INPUT DATA:
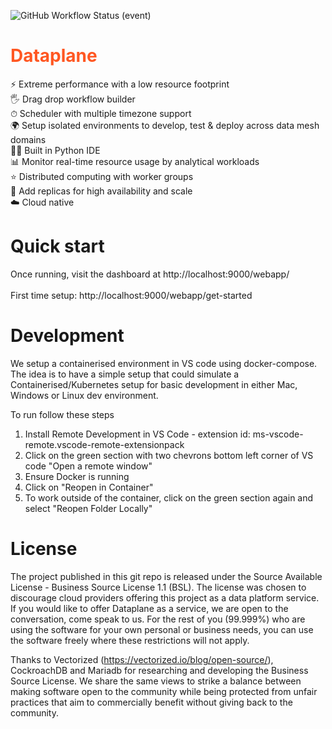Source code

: ![GitHub Workflow Status (event)](https://img.shields.io/github/workflow/status/dataplane-app/dataplane/CI-main-dataplane?label=Github%20Actions:%20Go%20Tests)

# <span style="color:#FF5722">Dataplane</span>
⚡️ Extreme performance with a low resource footprint <br />
🖐 Drag drop workflow builder<br />
⏱ Scheduler with multiple timezone support<br />
🌍 Setup isolated environments to develop, test & deploy across data mesh domains<br />
🧑‍💻 Built in Python IDE<br />
📊 Monitor real-time resource usage by analytical workloads<br />
⭐️ Distributed computing with worker groups<br />
🌳 Add replicas for high availability and scale<br />
☁️ Cloud native

# Quick start
Once running, visit the dashboard at http://localhost:9000/webapp/<br /><br />
First time setup: http://localhost:9000/webapp/get-started

# Development
We setup a containerised environment in VS code using docker-compose. The idea is to have a simple setup that could simulate a Containerised/Kubernetes setup for basic development in either Mac, Windows or Linux dev environment. 

To run follow these steps
1. Install Remote Development in VS Code - extension id: ms-vscode-remote.vscode-remote-extensionpack
2. Click on the green section with two chevrons bottom left corner of VS code "Open a remote window"
3. Ensure Docker is running
4. Click on "Reopen in Container" 
5. To work outside of the container, click on the green section again and select "Reopen Folder Locally"


# License

The project published in this git repo is released under the Source Available License - Business Source License 1.1 (BSL). The license was chosen to discourage cloud providers offering this project as a data platform service. If you would like to offer Dataplane as a service, we are open to the conversation, come speak to us. For the rest of you (99.999%) who are using the software for your own personal or business needs, you can use the software freely where these restrictions will not apply. 

Thanks to Vectorized (https://vectorized.io/blog/open-source/), CockroachDB and Mariadb for researching and developing the Business Source License. We share the same views to strike a balance between making software open to the community while being protected from unfair practices that aim to commercially benefit without giving back to the community.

WHAT THE EXERCISE ASKS:
Using the material above, set down every line exactly, but skip the pictures.

ANSWER TO THIS TASK:
Source code

: ![GitHub Workflow Status (event)](https://img.shields.io/github/workflow/status/dataplane-app/dataplane/CI-main-dataplane?label=Github%20Actions:%20Go%20Tests)

# <span style="color:#FF5722">Dataplane</span>
⚡️ Extreme performance with a low resource footprint <br />
🖐 Drag drop workflow builder<br />
⏱ Scheduler with multiple timezone support<br />
🌍 Setup isolated environments to develop, test & deploy across data mesh domains<br />
🧑‍💻 Built in Python IDE<br />
📊 Monitor real-time resource usage by analytical workloads<br />
⭐️ Distributed computing with worker groups<br />
🌳 Add replicas for high availability and scale<br />
☁️ Cloud native

# Quick start
Once running, visit the dashboard at http://localhost:9000/webapp/<br /><br />
First time setup: http://localhost:9000/webapp/get-started

# Development
We setup a containerised environment in VS code using docker-compose. The idea is to have a simple setup that could simulate a Containerised/Kubernetes setup for basic development in either Mac, Windows or Linux dev environment. 

To run follow these steps
1. Install Remote Development in VS Code - extension id: ms-vscode-remote.vscode-remote-extensionpack
2. Click on the green section with two chevrons bottom left corner of VS code "Open a remote window"
3. Ensure Docker is running
4. Click on "Reopen in Container" 
5. To work outside of the container, click on the green section again and select "Reopen Folder Locally"


# License

The project published in this git repo is released under the Source Available License - Business Source License 1.1 (BSL). The license was chosen to discourage cloud providers offering this project as a data platform service. If you would like to offer Dataplane as a service, we are open to the conversation, come speak to us. For the rest of you (99.999%) who are using the software for your own personal or business needs, you can use the software freely where these restrictions will not apply. 

Thanks to Vectorized (https://vectorized.io/blog/open-source/), CockroachDB and Mariadb for researching and developing the Business Source License. We share the same views to strike a balance between making software open to the community while being protected from unfair practices that aim to commercially benefit without giving back to the community.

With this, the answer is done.